We are a very rural state that does not have any active duty military installations. Nor do we have an established public transportation infrastructure outside our largest county, Chittenden County.

For that reason, our Outreach Specialists transports our veterans to the White River Junction VA Medical Center, or the CBOCs throughout Vermont for their first couple of visits. While this "windshield time" reduced the time available to contact other veterans, Outreach Team members have noted that this drive time is, in reality, a short decompression period for the service member. Faced with the decision between helping a soldier right in front of them and those yet to be contacted, the Outreach Specialist always tends to the more immediate need. The person-to-person time spent by our Outreach Specialists with each individual service member and/or their family is a very important component of the program. . In the past many veterans would miss their appointments or didn't bother enrolling because they could not afford the travel and/or didn't have transportation and thereby jeopardizing their health or access to benefits.

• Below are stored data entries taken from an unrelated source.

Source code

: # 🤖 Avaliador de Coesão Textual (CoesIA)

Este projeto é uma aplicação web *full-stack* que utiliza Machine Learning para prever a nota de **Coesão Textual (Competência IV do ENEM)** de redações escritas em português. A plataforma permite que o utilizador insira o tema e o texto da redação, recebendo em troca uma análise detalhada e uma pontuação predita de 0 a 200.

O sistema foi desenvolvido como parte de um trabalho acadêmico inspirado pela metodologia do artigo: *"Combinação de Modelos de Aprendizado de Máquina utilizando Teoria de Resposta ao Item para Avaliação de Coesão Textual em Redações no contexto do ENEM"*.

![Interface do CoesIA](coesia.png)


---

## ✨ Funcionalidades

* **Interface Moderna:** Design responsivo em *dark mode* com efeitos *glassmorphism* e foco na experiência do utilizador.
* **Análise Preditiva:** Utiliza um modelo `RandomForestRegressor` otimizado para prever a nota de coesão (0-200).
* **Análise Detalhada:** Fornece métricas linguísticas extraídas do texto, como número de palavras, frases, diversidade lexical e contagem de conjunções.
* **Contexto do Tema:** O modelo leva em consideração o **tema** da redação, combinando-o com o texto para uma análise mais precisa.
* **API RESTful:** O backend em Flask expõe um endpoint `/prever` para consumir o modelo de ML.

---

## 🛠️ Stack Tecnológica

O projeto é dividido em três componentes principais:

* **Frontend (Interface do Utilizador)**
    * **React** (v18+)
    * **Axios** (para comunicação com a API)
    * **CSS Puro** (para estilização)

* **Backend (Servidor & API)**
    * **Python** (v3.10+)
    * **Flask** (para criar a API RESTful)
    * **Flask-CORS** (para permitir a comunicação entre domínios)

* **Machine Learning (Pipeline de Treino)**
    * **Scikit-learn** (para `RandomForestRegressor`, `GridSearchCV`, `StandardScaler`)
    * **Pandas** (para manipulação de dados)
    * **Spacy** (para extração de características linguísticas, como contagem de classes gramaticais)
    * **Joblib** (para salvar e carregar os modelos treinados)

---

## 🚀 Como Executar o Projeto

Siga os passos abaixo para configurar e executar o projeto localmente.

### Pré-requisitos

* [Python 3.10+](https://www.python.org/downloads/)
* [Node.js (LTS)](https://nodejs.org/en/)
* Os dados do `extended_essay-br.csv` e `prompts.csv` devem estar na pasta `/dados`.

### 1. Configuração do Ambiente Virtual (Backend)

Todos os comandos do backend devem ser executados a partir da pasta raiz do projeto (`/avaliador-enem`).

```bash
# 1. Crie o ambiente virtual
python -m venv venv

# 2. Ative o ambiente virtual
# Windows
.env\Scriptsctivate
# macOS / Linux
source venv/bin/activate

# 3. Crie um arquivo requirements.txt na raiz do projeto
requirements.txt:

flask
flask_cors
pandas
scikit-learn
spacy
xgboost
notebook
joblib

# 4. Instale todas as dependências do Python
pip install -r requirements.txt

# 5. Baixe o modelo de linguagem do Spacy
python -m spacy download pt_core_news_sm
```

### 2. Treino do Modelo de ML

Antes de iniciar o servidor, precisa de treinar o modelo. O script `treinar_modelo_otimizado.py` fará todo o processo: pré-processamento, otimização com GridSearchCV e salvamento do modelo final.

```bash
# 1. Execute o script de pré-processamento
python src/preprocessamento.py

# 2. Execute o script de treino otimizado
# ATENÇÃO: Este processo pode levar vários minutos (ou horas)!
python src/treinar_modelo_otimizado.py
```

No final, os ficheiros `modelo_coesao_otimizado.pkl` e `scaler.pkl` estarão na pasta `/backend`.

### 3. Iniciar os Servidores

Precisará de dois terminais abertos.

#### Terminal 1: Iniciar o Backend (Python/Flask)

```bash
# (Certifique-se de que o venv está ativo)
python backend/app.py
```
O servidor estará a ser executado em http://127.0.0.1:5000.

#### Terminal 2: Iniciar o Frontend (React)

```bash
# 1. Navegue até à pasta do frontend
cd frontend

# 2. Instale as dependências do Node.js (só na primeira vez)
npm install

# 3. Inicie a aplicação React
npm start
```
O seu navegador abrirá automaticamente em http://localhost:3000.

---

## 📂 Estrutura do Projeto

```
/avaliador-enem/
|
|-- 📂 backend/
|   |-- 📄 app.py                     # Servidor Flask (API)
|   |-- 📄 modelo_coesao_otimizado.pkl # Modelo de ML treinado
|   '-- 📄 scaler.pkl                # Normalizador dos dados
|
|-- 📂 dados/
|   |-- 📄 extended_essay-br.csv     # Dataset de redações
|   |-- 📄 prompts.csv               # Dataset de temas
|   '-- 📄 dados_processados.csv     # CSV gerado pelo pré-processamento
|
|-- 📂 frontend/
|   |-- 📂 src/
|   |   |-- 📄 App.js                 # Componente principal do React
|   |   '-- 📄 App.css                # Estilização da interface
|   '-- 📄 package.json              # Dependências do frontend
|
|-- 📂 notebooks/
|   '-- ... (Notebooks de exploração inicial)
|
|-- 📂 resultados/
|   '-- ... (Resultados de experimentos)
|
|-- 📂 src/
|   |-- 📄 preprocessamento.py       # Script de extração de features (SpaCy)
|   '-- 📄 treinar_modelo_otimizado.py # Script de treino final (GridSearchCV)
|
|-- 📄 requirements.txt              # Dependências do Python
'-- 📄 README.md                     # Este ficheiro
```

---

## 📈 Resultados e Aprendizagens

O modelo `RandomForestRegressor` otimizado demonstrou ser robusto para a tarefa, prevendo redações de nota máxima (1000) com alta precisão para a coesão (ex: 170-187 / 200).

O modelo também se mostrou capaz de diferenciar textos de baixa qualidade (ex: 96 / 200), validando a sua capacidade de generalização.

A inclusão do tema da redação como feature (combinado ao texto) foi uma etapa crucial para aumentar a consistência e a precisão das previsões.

A critical piece of our success is our follow-up with the service members .Our outreach specialists often meet with CBOC counselors and the service member to go over the follow-up plan needed for the veteran. It might be to make sure they show up for their follow up appointments at the VA, or getting them linked with a community partner such as Veterans, Inc. for financial help or with ESGR/DOL for employment issues. The bottom line is we establish a relationship with these veterans and their families and we have the resources, skills and tenacity needed to make sure our veterans, from all combat conflicts, get the services they deserve.

Our hope is to continue this work until every service member and their family that needs help, gets help. Thank you for this opportunity to discuss Vermont's outreach program and I look forward to answering any questions you may have.